Also, a mixed model analysis revealed a significant effect of Group on the HPTo, F (1; 51.32) = 3.96, P = 0.03 and a significant main effect of Phase, F (3; 51.32) = 8.92, P = 0.01. Also, there was an interaction between Group and Phase, F (3; 51.32) = 3.34, P = 0.02. HPTo improved 3.6% during sustained heat pain stimulus (Table 4) after anodal tDCS (the mean increase compared to the sham period), considering a pairwise comparison (LSD posthoc), irrespective of the Phase. The effect of active tDCS compared to sham determined a large size effect on HPTh (0.89) and moderate size effect on HPTo (0.53) (Table 4).

Table 4 Means and Standard Errors (SE) for the Secondary Outcomes (Heat Pain Threshold [HPTh] and Heat Pain Tolerance [HPTo]) according to Group (a-tDCS + Go/no-Go Task vs. s-tDCS + Go/no-Go Task) (n = 35).

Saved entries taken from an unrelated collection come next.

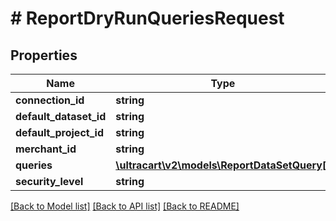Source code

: # # ReportDryRunQueriesRequest

## Properties

Name | Type | Description | Notes
------------ | ------------- | ------------- | -------------
**connection_id** | **string** |  | [optional]
**default_dataset_id** | **string** |  | [optional]
**default_project_id** | **string** |  | [optional]
**merchant_id** | **string** |  | [optional]
**queries** | [**\ultracart\v2\models\ReportDataSetQuery[]**](ReportDataSetQuery.md) |  | [optional]
**security_level** | **string** |  | [optional]

[[Back to Model list]](../../README.md#models) [[Back to API list]](../../README.md#endpoints) [[Back to README]](../../README.md)
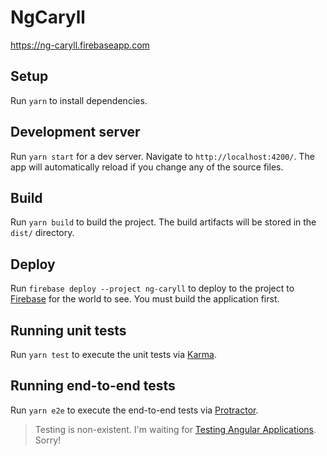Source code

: # NgCaryll

<https://ng-caryll.firebaseapp.com>

## Setup

Run `yarn` to install dependencies.

## Development server

Run `yarn start` for a dev server. Navigate to `http://localhost:4200/`. The app will automatically reload if you
change any of the source files.

## Build

Run `yarn build` to build the project. The build artifacts will be stored in the `dist/` directory.

## Deploy

Run `firebase deploy --project ng-caryll` to deploy to the project to [Firebase](https://ng-caryll.firebaseapp.com) for the
world to see. You must build the application first.

## Running unit tests

Run `yarn test` to execute the unit tests via [Karma](https://karma-runner.github.io).

## Running end-to-end tests

Run `yarn e2e` to execute the end-to-end tests via [Protractor](http://www.protractortest.org/).

> Testing is non-existent. I'm waiting for [Testing Angular
> Applications](https://www.manning.com/books/testing-angular-applications). Sorry!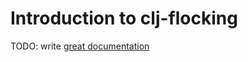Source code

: # Introduction to clj-flocking

TODO: write [great documentation](http://jacobian.org/writing/great-documentation/what-to-write/)
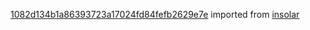[1082d134b1a86393723a17024fd84fefb2629e7e](https://github.com/insolar/insolar/commit/1082d134b1a86393723a17024fd84fefb2629e7e) imported from [insolar](https://github.com/insolar/insolar)
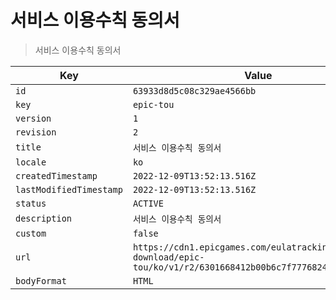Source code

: # 서비스 이용수칙 동의서

> 서비스 이용수칙 동의서

| Key | Value |
| --- | ----- |
| `id` | `63933d8d5c08c329ae4566bb` |
| `key` | `epic-tou` |
| `version` | `1` |
| `revision` | `2` |
| `title` | `서비스 이용수칙 동의서` |
| `locale` | `ko` |
| `createdTimestamp` | `2022-12-09T13:52:13.516Z` |
| `lastModifiedTimestamp` | `2022-12-09T13:52:13.516Z` |
| `status` | `ACTIVE` |
| `description` | `서비스 이용수칙 동의서` |
| `custom` | `false` |
| `url` | `https://cdn1.epicgames.com/eulatracking-download/epic-tou/ko/v1/r2/6301668412b00b6c7f7776824e9a6065.pdf` |
| `bodyFormat` | `HTML` |
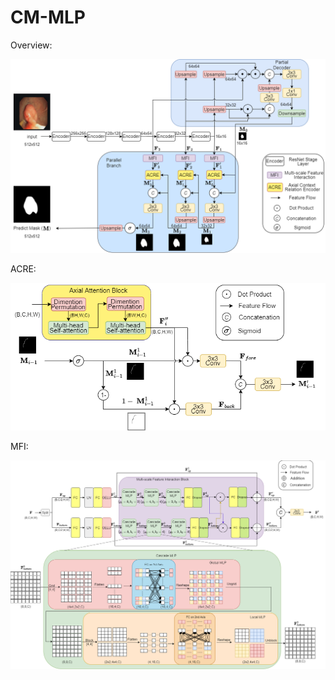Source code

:# CM-MLP

Overview:

![](Figure/Overview.png)

ACRE:

![](Figure/ACRE.png)

MFI:

![](Figure/MFI.png)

Relationship of ANT scores with pain measures and Group

We applied additional analysis to understand the relationship between attentional and pain measures. HPTh was significantly correlated with Executive attention in the multivariate linear regression model (Wilks’ λ = 0.81, F = 7.79 P = 0.002, Partial η2 = 0.19). HPTh was inversely correlated with Executive, and the effect size was small (Cohen’s f2 = 0.11). Estimators of the association in the multivariate model are presented in Table 5. On the other hand, there was no correlation between HPTh and orienting. Although tDCS influences pain and attention in FM, when the effects of tDCS on Executive attention is controlled for pain (as indexed by HPTh), there is a small decrease in the coefficient of treatment effect. However, this coefficient remained significant, suggesting the effects are mostly independent.

Table 5 Multivariate Regression Model for the Association between ANT and Pain measures and Group (a-tDCS + Go/no-Go Task vs. s-tDCS + Go/no-Go Task) (n = 35).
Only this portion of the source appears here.